“Of course I know,” I said. But I didn’t. I didn’t at all.
“Don’t understand,” you repeated again. “The only way is if it broke, but the chain is still here.” Your next dream started to pull you deeper again. “The chain is still here.” The words became less and less clear. “Do you . . . Do you think . . .” You trailed off as your leg twitched. Then you were gone, whisked away from your worry somewhere deeper, somewhere more peaceful. “Maybe . . .”
Once you began to snore, I lifted your left hand carefully off the covers in the darkness and gently felt my way down your palm toward your third finger. Please be there, I prayed. Please be there.
But it wasn’t. There was no weathered silver band. Because of course you had—it made perfect sense now. Of course you had moved it from your hand to a neck chain so it wouldn’t get in the way during your scavenging or attract attention if you happened to run into anyone looking for something to steal. So you didn’t lose it.

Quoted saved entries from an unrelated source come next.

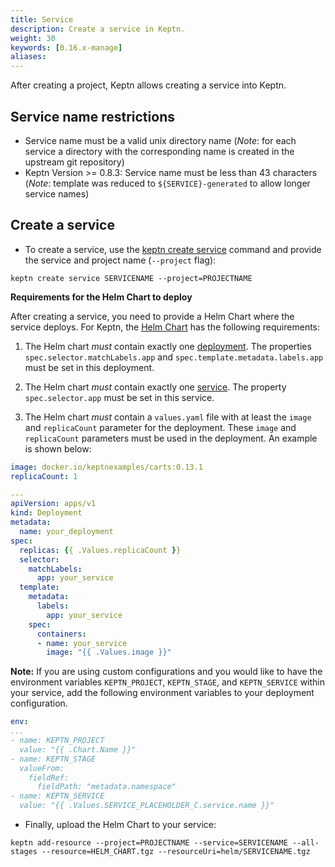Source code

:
 ```yaml
---
title: Service
description: Create a service in Keptn.
weight: 30
keywords: [0.16.x-manage]
aliases:
---
```


After creating a project, Keptn allows creating a service into Keptn.

## Service name restrictions

* Service name must be a valid unix directory name (*Note*: for each service a directory with the corresponding name is created in the upstream git repository)
* Keptn Version >= 0.8.3:
  Service name must be less than 43 characters (*Note*: template was reduced to `${SERVICE}-generated` to allow longer service names)

## Create a service

* To create a service, use the [keptn create service](../../reference/cli/commands/keptn_create_service) command and provide the service and project name (`--project` flag):

```console
keptn create service SERVICENAME --project=PROJECTNAME
```

**Requirements for the Helm Chart to deploy**

After creating a service, you need to provide a Helm Chart where the service deploys. For Keptn, the [Helm Chart](https://Helm.sh/) has the following requirements:

1. The Helm chart *must* contain exactly one [deployment](https://kubernetes.io/docs/concepts/workloads/controllers/deployment/). The properties `spec.selector.matchLabels.app` and `spec.template.metadata.labels.app` must be set in this deployment.

1. The Helm chart *must* contain exactly one [service](https://kubernetes.io/docs/concepts/services-networking/service/). The property `spec.selector.app` must be set in this service.

1. The Helm chart *must* contain a `values.yaml` file with at least the `image` and `replicaCount` parameter for the deployment. These `image` and `replicaCount` parameters must be used in the deployment. An example is shown below:

  ```yaml
  image: docker.io/keptnexamples/carts:0.13.1
  replicaCount: 1
  ```

  ```yaml
  --- 
  apiVersion: apps/v1
  kind: Deployment
  metadata:
    name: your_deployment
  spec:
    replicas: {{ .Values.replicaCount }}
    selector:
      matchLabels:
        app: your_service
    template:
      metadata: 
        labels:
          app: your_service
      spec:
        containers:
        - name: your_service
          image: "{{ .Values.image }}"
  ```

**Note:** If you are using custom configurations and you would like to have the environment variables `KEPTN_PROJECT`, `KEPTN_STAGE`, and `KEPTN_SERVICE` within your service, add the following environment variables to your deployment configuration.

```yaml
env:
...
- name: KEPTN_PROJECT
  value: "{{ .Chart.Name }}"
- name: KEPTN_STAGE
  valueFrom:
    fieldRef:
      fieldPath: "metadata.namespace"
- name: KEPTN_SERVICE
  value: "{{ .Values.SERVICE_PLACEHOLDER_C.service.name }}"
```

* Finally, upload the Helm Chart to your service:

```console
keptn add-resource --project=PROJECTNAME --service=SERVICENAME --all-stages --resource=HELM_CHART.tgz --resourceUri=helm/SERVICENAME.tgz
```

Only now you had, because without it there on your finger to see every day, I had forgotten you still had your wedding band, that you hadn’t misplaced it somewhere in the early days or while searching the downtown. I had forgotten you had moved it to the chain on your neck who knows how long ago, and so I had forgotten you had it at all.
I put your hand back down on the covers as softly as I could. Your bare, ringless hand. “Fifty-two,” I whispered to your sleeping form.
That’s when I knew I had to leave. Before it was too late.
I understood then how the Forgetting works. Why sometimes we shadowless simply don’t remember anymore and why other times something changes: there’s a difference between when the mind forgets and the heart does. The memory means more, the more it’s worth to you—and to who you are. The heart has a harder time letting go. But what happens when you refuse to let go of a delicate thing as it’s being pulled away from you? It stretches. Then it tears.
Do you know what means the most to me of all, Ory? Out of everything that’s left in this world? Don’t you see now why I had to leave you? That I had to do it? That I had no choice?
Do you know what could happen when I forget you?
Orlando Zhang
ORY SAT THERE FOR A WHILE ON THE LAST REMAINING section of curb on the street.
Of course it was more possible that Max wouldn’t be there than that she would. He’d just refused to think about it, because he knew if he did, the logic to give up would have been overwhelming. He could only believe that she’d headed for their home, and then follow her. What else was he supposed to do? Just let her go? Just leave her to forget, even though it was his fault, even though she’d still be in the shelter with him if he hadn’t gone to Broad Street? He was just supposed to go on living and let her die? Ory tossed the pebble in his hand and watched it skitter over the asphalt.
Their apartment was gone. The entire block had collapsed in on itself, into a pile of steel bars and sand. Ory watched the air a few feet up from the ground, where the front door should have been. Where he was supposed to have walked through and found Max.
“She’s not here,” he said softly to himself. Either she’d come and then gone when she saw that their home was destroyed, or she never came. Ory picked up a handful of the gray powder and let it slide through his fingers. “Where are you, Max?” He sighed. The sand hissed. “Where?”
His shoulder ached where the sharpened pebble had cut him. The streets had begun to look more menacing in the late-afternoon light—he needed somewhere safe to camp within sight of the property. He pressed down harder to stanch the cut and grimaced.
“I see you’ve met the four sisters,” a voice said.
The shotgun was already aimed. “The what?” Ory asked.
A tall, thin man emerged from the half doorway of an abandoned business farther down the street. A shadow followed him. “The four sisters,” he repeated, and gestured to the gash on Ory’s shoulder. “New around here, aren’t you?”
Ory slowly nodded. There was no point to try to hide it. It was obvious the man knew the answer anyway.
“Famous for their hospitality.” He smiled. His eyes lingered on Ory’s pockets. “You’re lucky you still have your stuff.”
“It wasn’t like that,” Ory said. “I approached them. I just wanted to ask if they’d seen my wife. She might’ve passed through here.”
The man’s eyes narrowed. “Lost shadowless?” he asked.
“About a week now. She would’ve—this is the building where we used to live.”
“What’s she look like?”
“You think you saw her?”
“What’s she look like?” he repeated.